- _Task prompt_
Set down each line from the start of the material exactly, please, up to and including the one that contains "### JGotoStmt".

BEGIN

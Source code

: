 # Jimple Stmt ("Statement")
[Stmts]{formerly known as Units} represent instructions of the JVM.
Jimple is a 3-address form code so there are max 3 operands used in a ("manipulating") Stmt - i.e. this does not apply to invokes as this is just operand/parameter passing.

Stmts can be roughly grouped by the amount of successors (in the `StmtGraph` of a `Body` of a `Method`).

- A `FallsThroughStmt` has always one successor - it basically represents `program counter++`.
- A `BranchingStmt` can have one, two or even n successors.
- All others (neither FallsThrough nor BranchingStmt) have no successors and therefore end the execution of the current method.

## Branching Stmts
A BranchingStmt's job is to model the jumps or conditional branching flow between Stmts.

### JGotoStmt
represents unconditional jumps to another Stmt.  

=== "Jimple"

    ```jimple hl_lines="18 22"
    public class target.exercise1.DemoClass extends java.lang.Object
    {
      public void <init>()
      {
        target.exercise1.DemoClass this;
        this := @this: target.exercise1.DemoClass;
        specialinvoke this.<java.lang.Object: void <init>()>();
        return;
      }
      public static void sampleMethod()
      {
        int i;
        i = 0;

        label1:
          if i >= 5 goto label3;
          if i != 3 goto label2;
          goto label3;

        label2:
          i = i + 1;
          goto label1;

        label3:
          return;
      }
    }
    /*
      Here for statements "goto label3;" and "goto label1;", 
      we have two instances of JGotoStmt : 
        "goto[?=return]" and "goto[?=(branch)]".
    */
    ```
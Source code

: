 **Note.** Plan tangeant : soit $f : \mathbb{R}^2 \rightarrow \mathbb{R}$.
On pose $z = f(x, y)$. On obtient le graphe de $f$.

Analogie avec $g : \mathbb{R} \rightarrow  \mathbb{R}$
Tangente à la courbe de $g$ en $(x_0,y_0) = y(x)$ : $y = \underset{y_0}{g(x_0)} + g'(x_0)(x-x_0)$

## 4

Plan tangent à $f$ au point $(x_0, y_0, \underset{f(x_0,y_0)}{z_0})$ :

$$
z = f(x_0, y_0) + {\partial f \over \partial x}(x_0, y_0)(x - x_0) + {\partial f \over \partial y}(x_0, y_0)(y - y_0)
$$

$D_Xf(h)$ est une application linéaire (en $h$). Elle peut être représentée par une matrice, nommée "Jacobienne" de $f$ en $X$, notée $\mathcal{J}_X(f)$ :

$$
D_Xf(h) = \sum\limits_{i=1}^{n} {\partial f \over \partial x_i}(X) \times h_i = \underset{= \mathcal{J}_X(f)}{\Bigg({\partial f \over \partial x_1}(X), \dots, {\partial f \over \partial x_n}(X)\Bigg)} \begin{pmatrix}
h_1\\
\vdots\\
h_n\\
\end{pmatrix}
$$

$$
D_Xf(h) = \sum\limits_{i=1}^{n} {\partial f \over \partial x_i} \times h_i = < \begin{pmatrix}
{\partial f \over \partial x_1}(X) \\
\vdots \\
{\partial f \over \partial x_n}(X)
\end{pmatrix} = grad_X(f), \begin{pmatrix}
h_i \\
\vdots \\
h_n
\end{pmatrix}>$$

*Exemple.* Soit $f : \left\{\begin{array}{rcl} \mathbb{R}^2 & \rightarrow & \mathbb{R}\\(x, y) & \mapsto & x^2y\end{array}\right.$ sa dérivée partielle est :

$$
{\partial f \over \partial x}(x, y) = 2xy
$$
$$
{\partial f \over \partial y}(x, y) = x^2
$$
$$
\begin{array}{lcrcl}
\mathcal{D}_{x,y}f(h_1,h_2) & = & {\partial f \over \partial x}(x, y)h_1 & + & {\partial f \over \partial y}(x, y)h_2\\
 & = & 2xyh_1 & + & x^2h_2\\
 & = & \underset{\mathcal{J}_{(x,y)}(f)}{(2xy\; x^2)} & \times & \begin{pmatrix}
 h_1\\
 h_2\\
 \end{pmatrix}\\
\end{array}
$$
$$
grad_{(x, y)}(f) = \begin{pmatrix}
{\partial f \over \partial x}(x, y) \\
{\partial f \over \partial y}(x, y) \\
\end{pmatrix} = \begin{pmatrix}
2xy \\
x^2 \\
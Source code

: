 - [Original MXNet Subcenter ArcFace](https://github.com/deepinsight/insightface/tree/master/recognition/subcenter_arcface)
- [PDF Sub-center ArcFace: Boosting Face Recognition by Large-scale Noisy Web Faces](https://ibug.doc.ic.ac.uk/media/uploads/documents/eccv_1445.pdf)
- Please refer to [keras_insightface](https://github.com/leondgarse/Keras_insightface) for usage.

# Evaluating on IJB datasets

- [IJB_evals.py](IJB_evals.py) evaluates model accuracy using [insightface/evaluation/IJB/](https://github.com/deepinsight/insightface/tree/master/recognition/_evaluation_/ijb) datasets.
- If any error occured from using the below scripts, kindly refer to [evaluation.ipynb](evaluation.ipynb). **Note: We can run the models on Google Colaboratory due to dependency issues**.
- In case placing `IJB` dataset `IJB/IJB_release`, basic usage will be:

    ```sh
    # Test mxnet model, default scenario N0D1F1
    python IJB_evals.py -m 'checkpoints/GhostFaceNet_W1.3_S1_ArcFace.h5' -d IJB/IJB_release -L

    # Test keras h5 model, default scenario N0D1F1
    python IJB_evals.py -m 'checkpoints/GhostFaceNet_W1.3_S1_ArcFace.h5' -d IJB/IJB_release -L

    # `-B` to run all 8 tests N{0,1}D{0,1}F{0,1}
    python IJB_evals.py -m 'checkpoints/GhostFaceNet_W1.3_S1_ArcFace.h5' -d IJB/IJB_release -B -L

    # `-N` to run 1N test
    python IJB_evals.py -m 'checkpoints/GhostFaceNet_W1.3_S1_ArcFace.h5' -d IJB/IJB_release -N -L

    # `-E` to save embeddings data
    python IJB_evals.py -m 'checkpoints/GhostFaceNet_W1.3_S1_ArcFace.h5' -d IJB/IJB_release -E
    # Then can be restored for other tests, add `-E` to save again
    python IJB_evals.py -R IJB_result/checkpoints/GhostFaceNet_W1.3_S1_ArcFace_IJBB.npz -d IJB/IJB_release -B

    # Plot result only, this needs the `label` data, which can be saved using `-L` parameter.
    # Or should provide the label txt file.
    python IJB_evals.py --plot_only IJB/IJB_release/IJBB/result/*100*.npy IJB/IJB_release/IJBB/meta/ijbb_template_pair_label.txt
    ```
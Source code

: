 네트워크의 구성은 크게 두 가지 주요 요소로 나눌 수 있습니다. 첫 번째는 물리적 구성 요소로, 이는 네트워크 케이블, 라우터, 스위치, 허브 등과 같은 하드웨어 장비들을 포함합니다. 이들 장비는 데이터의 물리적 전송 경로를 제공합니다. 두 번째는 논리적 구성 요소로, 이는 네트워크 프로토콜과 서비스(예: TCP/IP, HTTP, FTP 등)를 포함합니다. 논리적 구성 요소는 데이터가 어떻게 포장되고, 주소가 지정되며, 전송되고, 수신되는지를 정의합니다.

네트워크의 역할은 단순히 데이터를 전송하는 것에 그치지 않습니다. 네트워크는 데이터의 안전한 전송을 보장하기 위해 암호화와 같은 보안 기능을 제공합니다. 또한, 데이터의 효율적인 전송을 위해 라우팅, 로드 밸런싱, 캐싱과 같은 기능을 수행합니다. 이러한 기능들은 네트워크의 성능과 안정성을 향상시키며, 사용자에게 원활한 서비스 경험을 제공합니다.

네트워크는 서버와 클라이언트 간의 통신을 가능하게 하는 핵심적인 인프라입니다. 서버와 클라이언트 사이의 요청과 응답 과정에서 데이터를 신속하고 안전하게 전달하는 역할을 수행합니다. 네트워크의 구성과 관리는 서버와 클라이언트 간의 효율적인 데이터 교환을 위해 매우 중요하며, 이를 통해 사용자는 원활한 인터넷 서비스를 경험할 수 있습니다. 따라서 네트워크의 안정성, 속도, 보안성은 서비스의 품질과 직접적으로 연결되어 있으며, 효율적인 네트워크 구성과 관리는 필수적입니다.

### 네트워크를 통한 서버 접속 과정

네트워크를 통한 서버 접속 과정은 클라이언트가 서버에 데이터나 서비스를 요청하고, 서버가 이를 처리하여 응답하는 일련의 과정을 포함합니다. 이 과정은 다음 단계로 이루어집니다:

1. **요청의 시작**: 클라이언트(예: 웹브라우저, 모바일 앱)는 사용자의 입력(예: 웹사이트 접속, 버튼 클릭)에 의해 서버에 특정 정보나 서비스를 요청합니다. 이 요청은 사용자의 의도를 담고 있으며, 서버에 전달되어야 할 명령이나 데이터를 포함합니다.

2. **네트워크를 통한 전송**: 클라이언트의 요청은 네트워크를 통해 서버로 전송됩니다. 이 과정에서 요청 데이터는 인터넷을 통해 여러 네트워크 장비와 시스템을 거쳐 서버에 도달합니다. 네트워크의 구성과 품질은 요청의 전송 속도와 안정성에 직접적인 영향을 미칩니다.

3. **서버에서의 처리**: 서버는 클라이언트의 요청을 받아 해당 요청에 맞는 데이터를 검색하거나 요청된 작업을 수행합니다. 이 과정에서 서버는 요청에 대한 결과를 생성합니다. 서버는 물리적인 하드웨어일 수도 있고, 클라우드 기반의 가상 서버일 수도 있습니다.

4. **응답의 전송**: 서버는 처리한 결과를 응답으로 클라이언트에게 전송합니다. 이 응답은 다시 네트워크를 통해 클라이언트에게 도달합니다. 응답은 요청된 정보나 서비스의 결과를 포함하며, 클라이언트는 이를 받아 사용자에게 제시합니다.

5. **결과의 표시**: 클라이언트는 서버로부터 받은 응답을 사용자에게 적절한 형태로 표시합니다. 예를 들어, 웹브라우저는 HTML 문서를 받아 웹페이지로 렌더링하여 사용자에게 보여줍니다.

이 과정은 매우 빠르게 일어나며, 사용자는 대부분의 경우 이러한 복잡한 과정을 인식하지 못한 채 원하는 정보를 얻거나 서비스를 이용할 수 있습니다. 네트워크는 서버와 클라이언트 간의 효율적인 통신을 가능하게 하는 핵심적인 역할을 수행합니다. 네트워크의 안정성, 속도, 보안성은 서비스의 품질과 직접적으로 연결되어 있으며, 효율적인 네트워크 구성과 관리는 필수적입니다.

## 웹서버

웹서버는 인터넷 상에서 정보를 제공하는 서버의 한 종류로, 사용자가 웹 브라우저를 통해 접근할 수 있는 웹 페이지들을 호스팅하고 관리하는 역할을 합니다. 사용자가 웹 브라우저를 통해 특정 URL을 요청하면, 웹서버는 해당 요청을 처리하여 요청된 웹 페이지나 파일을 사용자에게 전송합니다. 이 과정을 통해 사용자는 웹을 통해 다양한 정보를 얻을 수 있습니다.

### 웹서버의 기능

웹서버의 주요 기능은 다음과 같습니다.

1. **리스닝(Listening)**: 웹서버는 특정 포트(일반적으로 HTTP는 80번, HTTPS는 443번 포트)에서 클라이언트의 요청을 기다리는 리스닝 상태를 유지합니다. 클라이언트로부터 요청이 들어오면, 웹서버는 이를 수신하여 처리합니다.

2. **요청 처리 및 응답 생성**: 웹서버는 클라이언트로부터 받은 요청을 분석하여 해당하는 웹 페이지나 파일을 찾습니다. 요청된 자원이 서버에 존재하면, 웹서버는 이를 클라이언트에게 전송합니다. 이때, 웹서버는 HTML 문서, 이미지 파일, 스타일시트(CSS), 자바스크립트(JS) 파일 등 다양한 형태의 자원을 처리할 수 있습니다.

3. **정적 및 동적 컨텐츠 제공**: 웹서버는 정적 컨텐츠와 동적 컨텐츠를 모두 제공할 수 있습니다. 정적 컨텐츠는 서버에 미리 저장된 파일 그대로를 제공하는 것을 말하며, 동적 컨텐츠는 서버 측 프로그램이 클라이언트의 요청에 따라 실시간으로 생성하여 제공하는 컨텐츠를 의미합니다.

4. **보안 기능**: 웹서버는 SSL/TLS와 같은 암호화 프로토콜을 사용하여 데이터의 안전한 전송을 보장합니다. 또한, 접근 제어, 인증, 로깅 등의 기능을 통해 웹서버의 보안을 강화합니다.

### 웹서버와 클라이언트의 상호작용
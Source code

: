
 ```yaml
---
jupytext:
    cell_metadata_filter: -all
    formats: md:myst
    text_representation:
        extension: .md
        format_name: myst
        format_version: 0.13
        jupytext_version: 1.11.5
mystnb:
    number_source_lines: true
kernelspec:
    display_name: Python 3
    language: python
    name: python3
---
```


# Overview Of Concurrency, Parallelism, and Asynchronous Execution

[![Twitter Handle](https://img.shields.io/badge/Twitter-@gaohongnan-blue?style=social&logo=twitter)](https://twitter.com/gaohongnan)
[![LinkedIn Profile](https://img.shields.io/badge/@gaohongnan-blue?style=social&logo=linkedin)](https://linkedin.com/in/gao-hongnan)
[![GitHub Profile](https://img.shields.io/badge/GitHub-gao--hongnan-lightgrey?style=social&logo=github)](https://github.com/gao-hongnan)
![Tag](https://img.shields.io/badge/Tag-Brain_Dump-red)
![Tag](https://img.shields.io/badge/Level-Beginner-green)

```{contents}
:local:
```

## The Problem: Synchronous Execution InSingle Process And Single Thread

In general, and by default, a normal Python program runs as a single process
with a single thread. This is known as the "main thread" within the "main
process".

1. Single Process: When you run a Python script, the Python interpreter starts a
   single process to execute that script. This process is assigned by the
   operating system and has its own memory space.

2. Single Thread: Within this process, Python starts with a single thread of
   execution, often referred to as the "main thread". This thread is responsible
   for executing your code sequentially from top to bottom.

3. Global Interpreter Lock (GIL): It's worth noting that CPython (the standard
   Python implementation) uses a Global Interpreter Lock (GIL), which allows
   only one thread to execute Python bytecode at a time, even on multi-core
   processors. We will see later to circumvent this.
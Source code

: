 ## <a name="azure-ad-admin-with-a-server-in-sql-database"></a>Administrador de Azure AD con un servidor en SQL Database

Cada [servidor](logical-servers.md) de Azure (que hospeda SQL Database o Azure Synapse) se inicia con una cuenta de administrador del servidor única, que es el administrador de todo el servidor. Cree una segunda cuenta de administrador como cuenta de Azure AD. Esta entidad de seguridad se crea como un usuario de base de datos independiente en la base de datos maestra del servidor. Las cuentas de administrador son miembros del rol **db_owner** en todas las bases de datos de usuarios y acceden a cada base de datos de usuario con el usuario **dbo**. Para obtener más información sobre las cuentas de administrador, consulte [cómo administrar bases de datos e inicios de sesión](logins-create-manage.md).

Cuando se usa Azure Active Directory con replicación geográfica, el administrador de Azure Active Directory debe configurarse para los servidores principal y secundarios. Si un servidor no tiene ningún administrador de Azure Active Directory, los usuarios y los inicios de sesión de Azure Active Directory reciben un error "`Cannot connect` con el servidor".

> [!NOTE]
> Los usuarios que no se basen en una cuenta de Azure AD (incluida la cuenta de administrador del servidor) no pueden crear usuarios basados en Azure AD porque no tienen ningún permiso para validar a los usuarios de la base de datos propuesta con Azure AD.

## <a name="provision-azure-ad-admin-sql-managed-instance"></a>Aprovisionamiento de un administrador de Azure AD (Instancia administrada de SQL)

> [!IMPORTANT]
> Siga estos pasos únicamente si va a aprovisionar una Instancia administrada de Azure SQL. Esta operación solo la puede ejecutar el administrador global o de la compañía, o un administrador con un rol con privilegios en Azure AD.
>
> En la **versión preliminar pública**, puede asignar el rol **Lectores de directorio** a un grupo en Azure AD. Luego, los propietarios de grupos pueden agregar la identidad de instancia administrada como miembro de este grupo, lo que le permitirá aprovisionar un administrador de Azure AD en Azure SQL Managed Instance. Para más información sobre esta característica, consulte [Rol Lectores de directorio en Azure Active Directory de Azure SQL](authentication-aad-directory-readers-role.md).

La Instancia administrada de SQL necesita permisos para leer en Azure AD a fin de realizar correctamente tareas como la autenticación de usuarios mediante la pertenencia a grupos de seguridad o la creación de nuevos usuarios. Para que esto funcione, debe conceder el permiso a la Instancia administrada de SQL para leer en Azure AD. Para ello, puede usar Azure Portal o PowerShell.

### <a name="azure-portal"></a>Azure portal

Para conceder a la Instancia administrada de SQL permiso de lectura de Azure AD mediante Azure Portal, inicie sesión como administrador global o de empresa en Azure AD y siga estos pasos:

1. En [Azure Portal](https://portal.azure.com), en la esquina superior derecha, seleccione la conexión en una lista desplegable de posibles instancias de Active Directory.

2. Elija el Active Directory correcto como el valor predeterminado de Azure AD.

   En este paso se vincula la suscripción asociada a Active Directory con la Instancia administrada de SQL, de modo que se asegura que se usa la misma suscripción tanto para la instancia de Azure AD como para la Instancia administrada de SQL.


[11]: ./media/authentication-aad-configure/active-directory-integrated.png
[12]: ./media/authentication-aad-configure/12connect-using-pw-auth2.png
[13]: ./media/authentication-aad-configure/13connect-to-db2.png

END

- _Exercise answer_
Source code

: # Jimple Stmt ("Statement")
[Stmts]{formerly known as Units} represent instructions of the JVM.
Jimple is a 3-address form code so there are max 3 operands used in a ("manipulating") Stmt - i.e. this does not apply to invokes as this is just operand/parameter passing.

Stmts can be roughly grouped by the amount of successors (in the `StmtGraph` of a `Body` of a `Method`).

- A `FallsThroughStmt` has always one successor - it basically represents `program counter++`.
- A `BranchingStmt` can have one, two or even n successors.
- All others (neither FallsThrough nor BranchingStmt) have no successors and therefore end the execution of the current method.

## Branching Stmts
A BranchingStmt's job is to model the jumps or conditional branching flow between Stmts.

### JGotoStmt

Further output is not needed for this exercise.